Key messages from the judgment

  • The test for a TPCO as set out at [93]-[96] of the judgment of Mr Justice Peter Smith in Phillips v Symes [2004] EWHC 2330 represents a high threshold. It is necessary to establish that the expert acted in flagrant reckless disregard of his duties to the Court”.
  • The scope of the suitability of an expert’s expertise is to be judged with reference to the issues at stake and not with reference to the title of or post occupied by the treating clinician.
  • It is inappropriate to criticise the expert for seeking to formulate his expert opinion on the basis of his own findings at the time of the medico-legal examination, which inevitably takes place some time after the index events.
  • The terms of section 51 of the Senior Courts Act 1981 expressly require proof of causation (see Travelers Insurance Company Ltd v XYZ [2019] UKSC 48 per Lord Briggs JSC at [80]).
  • The importance of the doctrine of informed consent as set out in Montgomery v Lanarkshire Health Board [2015] UKSC 11 should not be overlooked when considering causation.

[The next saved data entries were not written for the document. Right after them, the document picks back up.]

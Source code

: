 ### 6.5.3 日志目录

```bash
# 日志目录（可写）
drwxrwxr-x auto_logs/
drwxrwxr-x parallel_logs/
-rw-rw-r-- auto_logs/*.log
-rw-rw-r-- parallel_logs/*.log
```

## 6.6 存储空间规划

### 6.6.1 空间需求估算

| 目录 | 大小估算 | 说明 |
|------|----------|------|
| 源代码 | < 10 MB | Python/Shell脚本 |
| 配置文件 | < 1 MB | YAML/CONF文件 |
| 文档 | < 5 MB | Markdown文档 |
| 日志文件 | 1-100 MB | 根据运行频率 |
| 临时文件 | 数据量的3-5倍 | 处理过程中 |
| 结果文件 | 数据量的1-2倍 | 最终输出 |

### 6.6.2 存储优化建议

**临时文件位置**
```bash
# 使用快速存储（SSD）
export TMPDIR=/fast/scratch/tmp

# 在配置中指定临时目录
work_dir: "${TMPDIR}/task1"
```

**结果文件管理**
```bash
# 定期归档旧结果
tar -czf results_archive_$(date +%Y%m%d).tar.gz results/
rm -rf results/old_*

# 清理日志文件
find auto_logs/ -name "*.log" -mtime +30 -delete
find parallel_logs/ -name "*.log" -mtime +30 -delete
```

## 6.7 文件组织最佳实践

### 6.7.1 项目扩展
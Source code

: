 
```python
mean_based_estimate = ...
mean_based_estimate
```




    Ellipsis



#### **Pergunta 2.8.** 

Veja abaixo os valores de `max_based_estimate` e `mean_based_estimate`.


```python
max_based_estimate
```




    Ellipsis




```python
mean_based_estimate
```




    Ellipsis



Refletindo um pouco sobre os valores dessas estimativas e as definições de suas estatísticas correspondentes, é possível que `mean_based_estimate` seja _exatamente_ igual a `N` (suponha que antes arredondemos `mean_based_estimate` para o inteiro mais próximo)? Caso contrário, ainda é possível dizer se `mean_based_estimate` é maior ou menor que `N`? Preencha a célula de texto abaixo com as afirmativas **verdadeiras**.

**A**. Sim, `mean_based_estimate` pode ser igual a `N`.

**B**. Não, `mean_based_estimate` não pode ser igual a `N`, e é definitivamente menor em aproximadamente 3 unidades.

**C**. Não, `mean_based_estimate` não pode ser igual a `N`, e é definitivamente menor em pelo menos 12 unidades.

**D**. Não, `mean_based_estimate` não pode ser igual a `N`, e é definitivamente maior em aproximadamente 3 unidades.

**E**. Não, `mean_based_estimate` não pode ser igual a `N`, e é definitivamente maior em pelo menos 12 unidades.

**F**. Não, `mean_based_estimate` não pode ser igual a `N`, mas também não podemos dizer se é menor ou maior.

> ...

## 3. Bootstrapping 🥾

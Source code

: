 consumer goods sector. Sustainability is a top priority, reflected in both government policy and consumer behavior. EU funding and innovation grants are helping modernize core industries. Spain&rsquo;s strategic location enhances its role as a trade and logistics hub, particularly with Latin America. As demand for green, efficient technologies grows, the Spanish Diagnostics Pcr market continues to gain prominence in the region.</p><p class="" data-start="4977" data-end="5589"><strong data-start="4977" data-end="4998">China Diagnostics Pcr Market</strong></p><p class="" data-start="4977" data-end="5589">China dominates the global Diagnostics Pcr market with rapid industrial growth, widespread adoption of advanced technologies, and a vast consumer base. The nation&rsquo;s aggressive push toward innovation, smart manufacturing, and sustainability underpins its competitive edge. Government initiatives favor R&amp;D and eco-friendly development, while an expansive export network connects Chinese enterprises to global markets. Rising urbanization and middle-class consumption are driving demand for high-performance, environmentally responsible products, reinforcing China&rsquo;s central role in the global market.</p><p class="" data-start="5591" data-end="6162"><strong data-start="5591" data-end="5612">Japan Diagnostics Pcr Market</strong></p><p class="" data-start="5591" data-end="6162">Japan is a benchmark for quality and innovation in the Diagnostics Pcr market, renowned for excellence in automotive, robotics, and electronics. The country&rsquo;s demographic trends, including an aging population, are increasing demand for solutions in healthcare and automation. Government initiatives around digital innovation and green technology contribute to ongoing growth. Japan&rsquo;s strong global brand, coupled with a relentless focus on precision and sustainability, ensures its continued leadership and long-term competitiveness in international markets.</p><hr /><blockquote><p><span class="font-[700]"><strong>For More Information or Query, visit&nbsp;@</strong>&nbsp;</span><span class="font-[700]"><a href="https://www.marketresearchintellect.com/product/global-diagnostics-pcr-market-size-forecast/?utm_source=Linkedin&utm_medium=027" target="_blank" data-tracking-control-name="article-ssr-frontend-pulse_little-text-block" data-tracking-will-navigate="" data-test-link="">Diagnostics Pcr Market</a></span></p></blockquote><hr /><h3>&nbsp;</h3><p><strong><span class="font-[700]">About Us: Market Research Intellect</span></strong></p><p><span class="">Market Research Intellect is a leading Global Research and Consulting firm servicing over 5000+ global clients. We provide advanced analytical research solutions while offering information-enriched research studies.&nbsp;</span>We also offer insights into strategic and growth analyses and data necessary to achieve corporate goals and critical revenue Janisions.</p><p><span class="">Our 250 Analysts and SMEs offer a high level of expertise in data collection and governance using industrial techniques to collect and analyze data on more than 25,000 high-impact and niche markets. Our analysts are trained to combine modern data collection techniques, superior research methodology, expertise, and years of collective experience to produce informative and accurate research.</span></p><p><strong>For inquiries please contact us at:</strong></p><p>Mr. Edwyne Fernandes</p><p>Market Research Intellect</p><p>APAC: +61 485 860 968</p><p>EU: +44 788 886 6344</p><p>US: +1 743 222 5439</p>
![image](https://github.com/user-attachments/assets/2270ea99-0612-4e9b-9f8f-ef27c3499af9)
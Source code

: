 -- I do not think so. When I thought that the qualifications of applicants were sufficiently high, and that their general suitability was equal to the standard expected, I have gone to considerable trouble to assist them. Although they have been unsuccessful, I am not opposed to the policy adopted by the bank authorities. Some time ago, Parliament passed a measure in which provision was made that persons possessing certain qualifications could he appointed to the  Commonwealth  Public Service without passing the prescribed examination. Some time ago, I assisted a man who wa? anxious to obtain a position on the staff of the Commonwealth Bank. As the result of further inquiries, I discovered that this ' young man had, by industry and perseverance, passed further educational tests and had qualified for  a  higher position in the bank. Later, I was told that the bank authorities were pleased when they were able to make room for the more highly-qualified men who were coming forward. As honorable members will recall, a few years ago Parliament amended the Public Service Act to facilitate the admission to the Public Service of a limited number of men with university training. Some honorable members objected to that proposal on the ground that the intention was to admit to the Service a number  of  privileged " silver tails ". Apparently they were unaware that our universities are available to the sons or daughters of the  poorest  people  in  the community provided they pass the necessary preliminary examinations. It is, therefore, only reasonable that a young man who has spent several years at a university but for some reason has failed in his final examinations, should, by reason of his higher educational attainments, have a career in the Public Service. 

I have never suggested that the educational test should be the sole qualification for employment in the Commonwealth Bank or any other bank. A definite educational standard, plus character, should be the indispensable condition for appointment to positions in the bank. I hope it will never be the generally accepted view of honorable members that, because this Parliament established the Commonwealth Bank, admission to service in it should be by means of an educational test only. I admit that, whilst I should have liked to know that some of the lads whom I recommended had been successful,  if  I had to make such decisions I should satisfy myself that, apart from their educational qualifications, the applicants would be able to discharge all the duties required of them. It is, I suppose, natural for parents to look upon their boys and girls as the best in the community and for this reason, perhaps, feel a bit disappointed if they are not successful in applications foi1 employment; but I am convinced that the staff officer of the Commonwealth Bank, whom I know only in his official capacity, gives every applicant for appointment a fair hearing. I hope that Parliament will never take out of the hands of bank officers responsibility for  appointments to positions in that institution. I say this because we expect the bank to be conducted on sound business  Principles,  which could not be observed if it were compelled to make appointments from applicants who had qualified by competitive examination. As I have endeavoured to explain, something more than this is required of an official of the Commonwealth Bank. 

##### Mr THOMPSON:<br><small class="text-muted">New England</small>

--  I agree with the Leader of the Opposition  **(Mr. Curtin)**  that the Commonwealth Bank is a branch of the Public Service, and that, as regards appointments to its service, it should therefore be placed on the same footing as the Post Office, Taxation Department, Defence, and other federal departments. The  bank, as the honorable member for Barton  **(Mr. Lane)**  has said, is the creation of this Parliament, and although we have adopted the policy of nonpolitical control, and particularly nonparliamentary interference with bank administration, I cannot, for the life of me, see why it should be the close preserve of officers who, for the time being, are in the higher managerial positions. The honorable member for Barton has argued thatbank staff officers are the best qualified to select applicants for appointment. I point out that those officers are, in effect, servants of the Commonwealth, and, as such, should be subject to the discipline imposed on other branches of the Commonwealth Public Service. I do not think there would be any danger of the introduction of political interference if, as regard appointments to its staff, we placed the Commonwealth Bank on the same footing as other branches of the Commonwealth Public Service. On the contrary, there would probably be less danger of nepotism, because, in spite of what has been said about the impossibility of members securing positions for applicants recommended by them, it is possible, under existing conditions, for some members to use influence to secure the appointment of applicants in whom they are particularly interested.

An argument that the clinician did the “right thing” by taking a decision in the patient’s best interests when she was under general anaesthesia is not a substitute for proper consideration of the issue of causation that flows from a potential failure to obtain the patient’s informed consent.
  • The Defendants should not be lulled into a false sense of security about their prospects of success on an application for a TPCO merely because the Claimant’s legal representatives choose to discontinue the case following the conclusion of the Claimant’s expert evidence. The role of the legal representatives cannot be ignored. It is for them to put forward the Claimant’s case and to ensure that it is pleaded and argued in accordance with the expert evidence obtained.